His daughter, Indira, the recipient of the letter, had just Matriculated from “Pupils’ Own School”, a progressive boarding school run by a nationalist Parsi couple in Poona, mostly for the children of freedom fighters. Indira was a voracious reader – but had no definite idea yet about what her public calling would be.
On 16 July, 1934, Indira replied to her father from Shantiniketan:
“Regular classes have begun. The History class is by far the most interesting and I look forward to it. You know my subjects are English, Hindi, History, Civics and Chemistry. Chemistry. Chemistry seems to be out of place, unless one takes the science course. The Principal suggested Logic instead, but as you wanted me to take it up and I also like it, I attend the Chemistry classes.
I have also joined the painting classes and dancing.”
It seemed to me both fascinating and natural that Tagore’s vision in Santiniketan, approximating the truly modern yet deeply Indian education system that was created as an alternative to the British model, resonates today with cutting-edge thinking in pedagogy (though, paradoxically, Santiniketan now suffers from many of the same woes as the other Indian universities.)
If pedagogues and parents – and politicians for good measure – read College, and even if a few of the ideas outlined there begin to enter the bloodstream of the Indian education system, perhaps we might be able to rejuvenate a moribund model. The roots of the diseased system are deep, of course. In a country where school education is complicated and extremely diverse, not merely because of the divisions of class and location, which are powerful barriers, but also because some mother tongues/ first languages are far more powerful than others. Access to education is also mired in the politics of language.

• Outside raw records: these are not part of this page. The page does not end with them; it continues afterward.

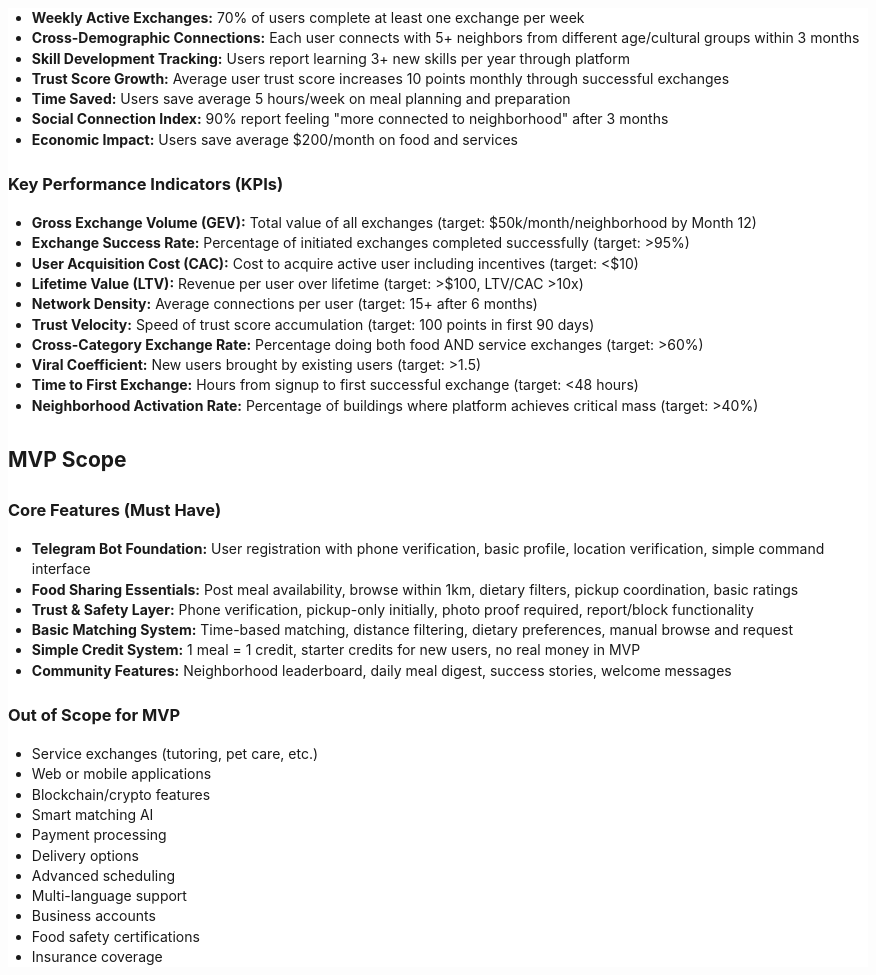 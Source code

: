 - **Weekly Active Exchanges:** 70% of users complete at least one exchange per week
- **Cross-Demographic Connections:** Each user connects with 5+ neighbors from different age/cultural groups within 3 months
- **Skill Development Tracking:** Users report learning 3+ new skills per year through platform
- **Trust Score Growth:** Average user trust score increases 10 points monthly through successful exchanges
- **Time Saved:** Users save average 5 hours/week on meal planning and preparation
- **Social Connection Index:** 90% report feeling "more connected to neighborhood" after 3 months
- **Economic Impact:** Users save average $200/month on food and services

### Key Performance Indicators (KPIs)

- **Gross Exchange Volume (GEV):** Total value of all exchanges (target: $50k/month/neighborhood by Month 12)
- **Exchange Success Rate:** Percentage of initiated exchanges completed successfully (target: >95%)
- **User Acquisition Cost (CAC):** Cost to acquire active user including incentives (target: <$10)
- **Lifetime Value (LTV):** Revenue per user over lifetime (target: >$100, LTV/CAC >10x)
- **Network Density:** Average connections per user (target: 15+ after 6 months)
- **Trust Velocity:** Speed of trust score accumulation (target: 100 points in first 90 days)
- **Cross-Category Exchange Rate:** Percentage doing both food AND service exchanges (target: >60%)
- **Viral Coefficient:** New users brought by existing users (target: >1.5)
- **Time to First Exchange:** Hours from signup to first successful exchange (target: <48 hours)
- **Neighborhood Activation Rate:** Percentage of buildings where platform achieves critical mass (target: >40%)

## MVP Scope

### Core Features (Must Have)

- **Telegram Bot Foundation:** User registration with phone verification, basic profile, location verification, simple command interface
- **Food Sharing Essentials:** Post meal availability, browse within 1km, dietary filters, pickup coordination, basic ratings
- **Trust & Safety Layer:** Phone verification, pickup-only initially, photo proof required, report/block functionality
- **Basic Matching System:** Time-based matching, distance filtering, dietary preferences, manual browse and request
- **Simple Credit System:** 1 meal = 1 credit, starter credits for new users, no real money in MVP
- **Community Features:** Neighborhood leaderboard, daily meal digest, success stories, welcome messages

### Out of Scope for MVP

- Service exchanges (tutoring, pet care, etc.)
- Web or mobile applications
- Blockchain/crypto features
- Smart matching AI
- Payment processing
- Delivery options
- Advanced scheduling
- Multi-language support
- Business accounts
- Food safety certifications
- Insurance coverage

To conclude, though, I want to return to a sentence from Nehru’s letter of 15 June, 1934 that keeps circling my head: “I think I have told you,” he wrote to Indira, before discussing Shantiniketan,
“…that it has long been my desire that a part of your education – and every boy’s and girl’s education – should consist of real honest work in a factory or the fields. Unfortunately this cannot be arranged in India under the present conditions but this idea of mine will give you some notion of what I think of education.”
And that remains my worry. In the final analysis, I wonder if a truly liberal artscience education is to be had without a connection to the real world around. And whether a government institute of excellence or a private one, even if they were to achieve revolutionary contradisciplinarity, would either be able to break out of the hermetically sealed environment of “education” and find a wider relevance where empathy, progressive thinking or epiphanies need not be cultivated in (air-conditioned) classrooms.
College: Pathways of Possibility, Saikat Majumdar, Bloomsbury.